Quake 3: Arena is our primary gaming benchmark here at SE and its design really shows off some of the advantages of the Pentium 4 and Athlon XP. Quake 3 is both floating-point intensive and has support for SIMD optimizations (MMX, 3DNow! and SSE), making it a great fit for processor testing. It also happens to be an extremely popular game and Quake 3 performance is often used as the barometer for many CPU and 3D video card purchases.
Quake 3 Arena has always been dominated by the Pentium 4 line of processors, and this is still the case with the Celeron 2.0 and 3.0 GHz results. The Celeron still places well against the Athlon XP processors, showing its Pentium 4 lineage quite clearly.
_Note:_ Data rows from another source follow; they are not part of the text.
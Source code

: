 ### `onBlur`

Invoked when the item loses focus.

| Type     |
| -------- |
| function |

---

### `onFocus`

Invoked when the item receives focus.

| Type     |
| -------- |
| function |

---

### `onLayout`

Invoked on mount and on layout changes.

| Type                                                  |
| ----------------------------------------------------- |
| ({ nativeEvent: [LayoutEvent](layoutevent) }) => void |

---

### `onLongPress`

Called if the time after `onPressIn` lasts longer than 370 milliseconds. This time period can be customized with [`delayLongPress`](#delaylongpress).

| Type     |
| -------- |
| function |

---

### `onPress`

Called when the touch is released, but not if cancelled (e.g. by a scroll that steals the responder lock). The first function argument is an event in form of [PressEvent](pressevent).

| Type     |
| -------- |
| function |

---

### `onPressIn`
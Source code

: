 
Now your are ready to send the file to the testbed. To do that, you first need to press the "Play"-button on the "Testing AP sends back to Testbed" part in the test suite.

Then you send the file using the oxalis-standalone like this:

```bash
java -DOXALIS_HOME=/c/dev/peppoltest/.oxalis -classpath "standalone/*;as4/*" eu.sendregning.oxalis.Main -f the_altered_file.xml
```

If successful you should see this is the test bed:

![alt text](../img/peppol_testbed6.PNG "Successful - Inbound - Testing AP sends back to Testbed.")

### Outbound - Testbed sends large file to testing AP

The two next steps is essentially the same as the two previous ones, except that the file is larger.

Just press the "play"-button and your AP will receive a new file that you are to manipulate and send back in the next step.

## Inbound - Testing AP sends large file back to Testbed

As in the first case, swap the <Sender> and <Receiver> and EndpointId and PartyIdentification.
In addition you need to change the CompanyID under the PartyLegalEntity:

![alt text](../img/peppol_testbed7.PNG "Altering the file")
Jedi Knight is the newest Quake 3-based game and many would say it is the most resource-hungry. In fact, it's been nicknamed the "best reason to own a GeForce4 Ti" and supplies us with another excellent way of measuring high-end gaming performance. In this particular instance, the processors have been tested using standard High Quality detail settings with the resolution increased to 1024x768.
The Celeron at default 2.0 GHz and overclocked 3.0 GHz speeds is able to fare a little better in Jedi Knight II than our two lower-end Athlon XP chips. At 2.0 GHz, the Celeron is able to beat our 1900+ value chip by about 5fps, and this gap gets bigger at 3.0 GHz.
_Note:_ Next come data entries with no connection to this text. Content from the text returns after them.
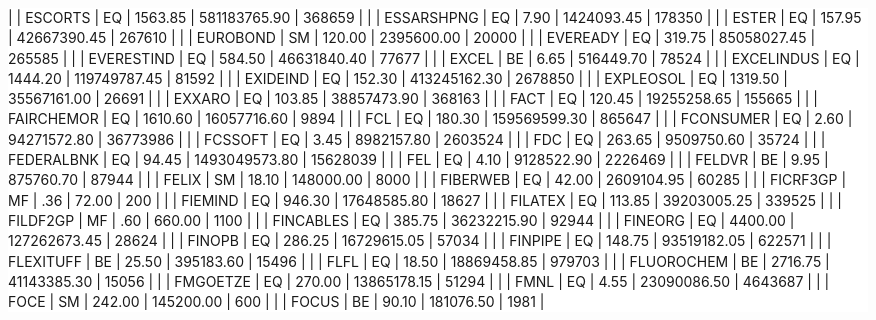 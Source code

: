 |  | ESCORTS | EQ | 1563.85 | 581183765.90 | 368659 |
|  | ESSARSHPNG | EQ | 7.90 | 1424093.45 | 178350 |
|  | ESTER | EQ | 157.95 | 42667390.45 | 267610 |
|  | EUROBOND | SM | 120.00 | 2395600.00 | 20000 |
|  | EVEREADY | EQ | 319.75 | 85058027.45 | 265585 |
|  | EVERESTIND | EQ | 584.50 | 46631840.40 | 77677 |
|  | EXCEL | BE | 6.65 | 516449.70 | 78524 |
|  | EXCELINDUS | EQ | 1444.20 | 119749787.45 | 81592 |
|  | EXIDEIND | EQ | 152.30 | 413245162.30 | 2678850 |
|  | EXPLEOSOL | EQ | 1319.50 | 35567161.00 | 26691 |
|  | EXXARO | EQ | 103.85 | 38857473.90 | 368163 |
|  | FACT | EQ | 120.45 | 19255258.65 | 155665 |
|  | FAIRCHEMOR | EQ | 1610.60 | 16057716.60 | 9894 |
|  | FCL | EQ | 180.30 | 159569599.30 | 865647 |
|  | FCONSUMER | EQ | 2.60 | 94271572.80 | 36773986 |
|  | FCSSOFT | EQ | 3.45 | 8982157.80 | 2603524 |
|  | FDC | EQ | 263.65 | 9509750.60 | 35724 |
|  | FEDERALBNK | EQ | 94.45 | 1493049573.80 | 15628039 |
|  | FEL | EQ | 4.10 | 9128522.90 | 2226469 |
|  | FELDVR | BE | 9.95 | 875760.70 | 87944 |
|  | FELIX | SM | 18.10 | 148000.00 | 8000 |
|  | FIBERWEB | EQ | 42.00 | 2609104.95 | 60285 |
|  | FICRF3GP | MF | .36 | 72.00 | 200 |
|  | FIEMIND | EQ | 946.30 | 17648585.80 | 18627 |
|  | FILATEX | EQ | 113.85 | 39203005.25 | 339525 |
|  | FILDF2GP | MF | .60 | 660.00 | 1100 |
|  | FINCABLES | EQ | 385.75 | 36232215.90 | 92944 |
|  | FINEORG | EQ | 4400.00 | 127262673.45 | 28624 |
|  | FINOPB | EQ | 286.25 | 16729615.05 | 57034 |
|  | FINPIPE | EQ | 148.75 | 93519182.05 | 622571 |
|  | FLEXITUFF | BE | 25.50 | 395183.60 | 15496 |
|  | FLFL | EQ | 18.50 | 18869458.85 | 979703 |
|  | FLUOROCHEM | BE | 2716.75 | 41143385.30 | 15056 |
|  | FMGOETZE | EQ | 270.00 | 13865178.15 | 51294 |
|  | FMNL | EQ | 4.55 | 23090086.50 | 4643687 |
|  | FOCE | SM | 242.00 | 145200.00 | 600 |
|  | FOCUS | BE | 90.10 | 181076.50 | 1981 | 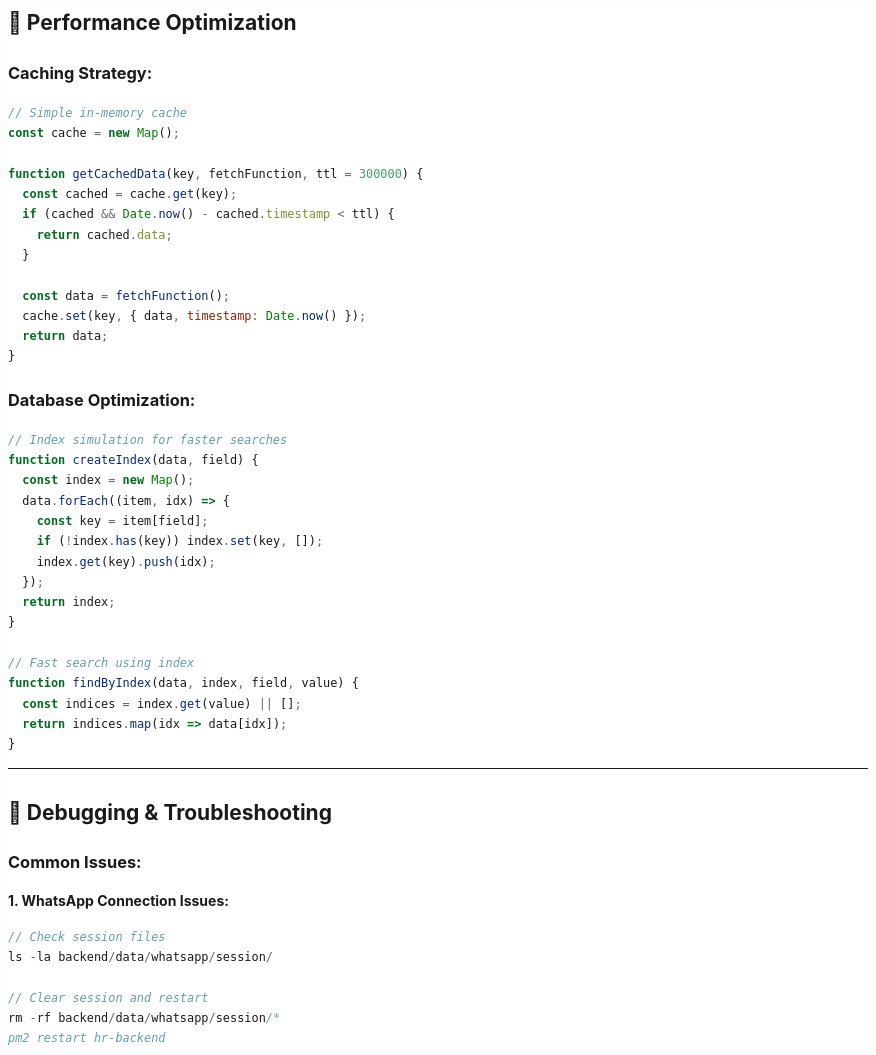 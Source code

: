
## 🔧 **Performance Optimization**

### **Caching Strategy:**
```javascript
// Simple in-memory cache
const cache = new Map();

function getCachedData(key, fetchFunction, ttl = 300000) {
  const cached = cache.get(key);
  if (cached && Date.now() - cached.timestamp < ttl) {
    return cached.data;
  }
  
  const data = fetchFunction();
  cache.set(key, { data, timestamp: Date.now() });
  return data;
}
```

### **Database Optimization:**
```javascript
// Index simulation for faster searches
function createIndex(data, field) {
  const index = new Map();
  data.forEach((item, idx) => {
    const key = item[field];
    if (!index.has(key)) index.set(key, []);
    index.get(key).push(idx);
  });
  return index;
}

// Fast search using index
function findByIndex(data, index, field, value) {
  const indices = index.get(value) || [];
  return indices.map(idx => data[idx]);
}
```

---

## 🐛 **Debugging & Troubleshooting**

### **Common Issues:**

**1. WhatsApp Connection Issues:**
```javascript
// Check session files
ls -la backend/data/whatsapp/session/

// Clear session and restart
rm -rf backend/data/whatsapp/session/*
pm2 restart hr-backend
```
The Comanche 4 benchmark from Novalogic gives us an opportunity to use an actual flight sim for performance testing. Flight sims are notorious for their CPU-dependence, and this makes the Comanche 4 benchmark potentially a better CPU test than it is for 3D video cards. The reliance on the CPU shows itself off in the benchmark, and even the slightest difference in framerates could pay off in significantly enhanced game framerates. For our processor comparison, all testing has been performed at 1024x768, 32-bit with audio disabled.
Comanche 4 is a very CPU-dependant benchmark, and the Celeron performed very poorly in this test. Our low-end Athlon XP 1600+ was able to best the Celeron, even when overclocked to 3.0 GHz! In this test, the Celeron is just begging for a higher L2 cache, as 128K simply doesn't cut it in a CPU-bound flight-sim.